**WORK TO BE COMPLETED**.
Within the records below, how many lines contain "Single"? The answer is that number alone.

[Saved entries]
..............................

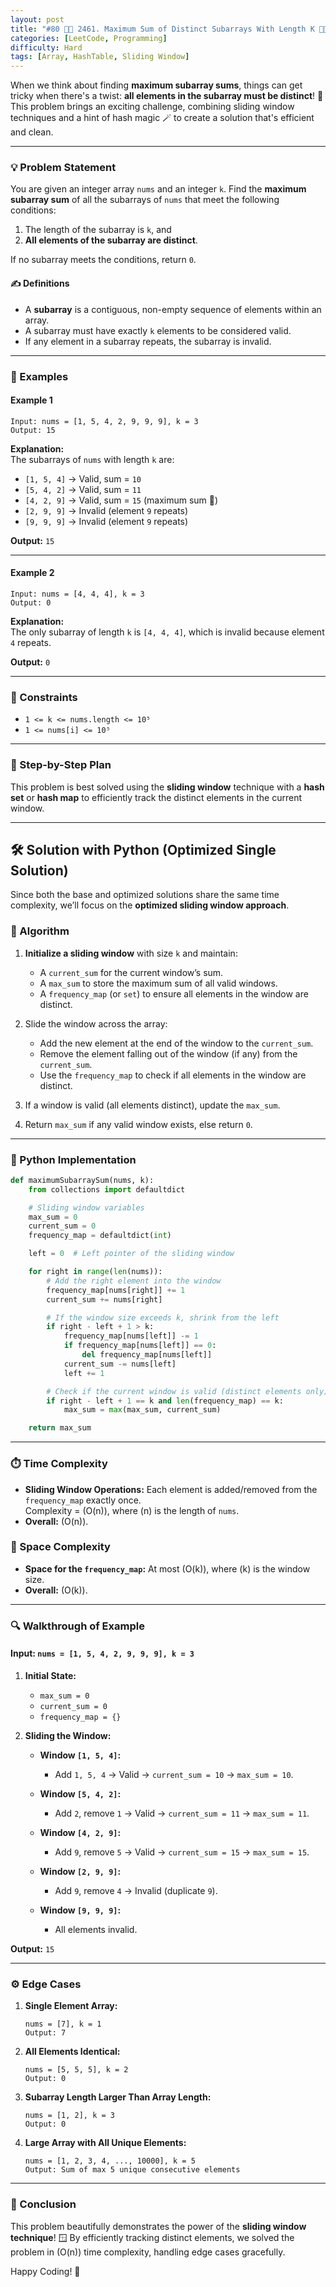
 ```yaml
---
layout: post  
title: "#80 📏🧮 2461. Maximum Sum of Distinct Subarrays With Length K 🧠🚀"     
categories: [LeetCode, Programming]
difficulty: Hard
tags: [Array, HashTable, Sliding Window]
---
```


When we think about finding **maximum subarray sums**, things can get tricky when there's a twist: **all elements in the subarray must be distinct**! 🤯 This problem brings an exciting challenge, combining sliding window techniques and a hint of hash magic 🪄 to create a solution that's efficient and clean.

---

### 💡 Problem Statement

You are given an integer array `nums` and an integer `k`. Find the **maximum subarray sum** of all the subarrays of `nums` that meet the following conditions:

1. The length of the subarray is `k`, and  
2. **All elements of the subarray are distinct**.

If no subarray meets the conditions, return `0`.

#### ✍️ Definitions

- A **subarray** is a contiguous, non-empty sequence of elements within an array.  
- A subarray must have exactly `k` elements to be considered valid.  
- If any element in a subarray repeats, the subarray is invalid.

---

### 🌟 Examples  

#### Example 1  

```plaintext
Input: nums = [1, 5, 4, 2, 9, 9, 9], k = 3
Output: 15
```

**Explanation:**  
The subarrays of `nums` with length `k` are:  
- `[1, 5, 4]` → Valid, sum = `10`  
- `[5, 4, 2]` → Valid, sum = `11`  
- `[4, 2, 9]` → Valid, sum = `15` (maximum sum 🎉)  
- `[2, 9, 9]` → Invalid (element `9` repeats)  
- `[9, 9, 9]` → Invalid (element `9` repeats)  

**Output:** `15`

---

#### Example 2  

```plaintext
Input: nums = [4, 4, 4], k = 3
Output: 0
```

**Explanation:**  
The only subarray of length `k` is `[4, 4, 4]`, which is invalid because element `4` repeats.  

**Output:** `0`

---

### 🔎 Constraints  

- `1 <= k <= nums.length <= 10⁵`  
- `1 <= nums[i] <= 10⁵`  

---

### 🚶 Step-by-Step Plan  

This problem is best solved using the **sliding window** technique with a **hash set** or **hash map** to efficiently track the distinct elements in the current window.

---

## 🛠️ Solution with Python (Optimized Single Solution)  

Since both the base and optimized solutions share the same time complexity, we’ll focus on the **optimized sliding window approach**.

### 📝 Algorithm  

1. **Initialize a sliding window** with size `k` and maintain:  
   - A `current_sum` for the current window’s sum.  
   - A `max_sum` to store the maximum sum of all valid windows.  
   - A `frequency_map` (or `set`) to ensure all elements in the window are distinct.  

2. Slide the window across the array:  
   - Add the new element at the end of the window to the `current_sum`.  
   - Remove the element falling out of the window (if any) from the `current_sum`.  
   - Use the `frequency_map` to check if all elements in the window are distinct.  

3. If a window is valid (all elements distinct), update the `max_sum`.  

4. Return `max_sum` if any valid window exists, else return `0`.

---

### 🐍 Python Implementation  

```python
def maximumSubarraySum(nums, k):
    from collections import defaultdict

    # Sliding window variables
    max_sum = 0
    current_sum = 0
    frequency_map = defaultdict(int)

    left = 0  # Left pointer of the sliding window

    for right in range(len(nums)):
        # Add the right element into the window
        frequency_map[nums[right]] += 1
        current_sum += nums[right]

        # If the window size exceeds k, shrink from the left
        if right - left + 1 > k:
            frequency_map[nums[left]] -= 1
            if frequency_map[nums[left]] == 0:
                del frequency_map[nums[left]]
            current_sum -= nums[left]
            left += 1

        # Check if the current window is valid (distinct elements only)
        if right - left + 1 == k and len(frequency_map) == k:
            max_sum = max(max_sum, current_sum)

    return max_sum
```

---

### ⏱️ Time Complexity  

- **Sliding Window Operations:** Each element is added/removed from the `frequency_map` exactly once.  
  Complexity = \(O(n)\), where \(n\) is the length of `nums`.  
- **Overall:** \(O(n)\).

### 🧵 Space Complexity  

- **Space for the `frequency_map`:** At most \(O(k)\), where \(k\) is the window size.  
- **Overall:** \(O(k)\).



---

### 🔍 Walkthrough of Example  

#### Input: `nums = [1, 5, 4, 2, 9, 9, 9], k = 3`

1. **Initial State:**  
   - `max_sum = 0`  
   - `current_sum = 0`  
   - `frequency_map = {}`  

2. **Sliding the Window:**  

   - **Window `[1, 5, 4]`:**  
     - Add `1, 5, 4` → Valid → `current_sum = 10` → `max_sum = 10`.  

   - **Window `[5, 4, 2]`:**  
     - Add `2`, remove `1` → Valid → `current_sum = 11` → `max_sum = 11`.  

   - **Window `[4, 2, 9]`:**  
     - Add `9`, remove `5` → Valid → `current_sum = 15` → `max_sum = 15`.  

   - **Window `[2, 9, 9]`:**  
     - Add `9`, remove `4` → Invalid (duplicate `9`).  

   - **Window `[9, 9, 9]`:**  
     - All elements invalid.  

**Output:** `15`

---

### ⚙️ Edge Cases  

1. **Single Element Array:**  
   ```plaintext
   nums = [7], k = 1
   Output: 7
   ```

2. **All Elements Identical:**  
   ```plaintext
   nums = [5, 5, 5], k = 2
   Output: 0
   ```

3. **Subarray Length Larger Than Array Length:**  
   ```plaintext
   nums = [1, 2], k = 3
   Output: 0
   ```

4. **Large Array with All Unique Elements:**  
   ```plaintext
   nums = [1, 2, 3, 4, ..., 10000], k = 5
   Output: Sum of max 5 unique consecutive elements
   ```

---

### 🏁 Conclusion  

This problem beautifully demonstrates the power of the **sliding window technique**! 🪟 By efficiently tracking distinct elements, we solved the problem in \(O(n)\) time complexity, handling edge cases gracefully.  

Happy Coding! 🚀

..............................

**RESPONSE TO THE TASK**.
2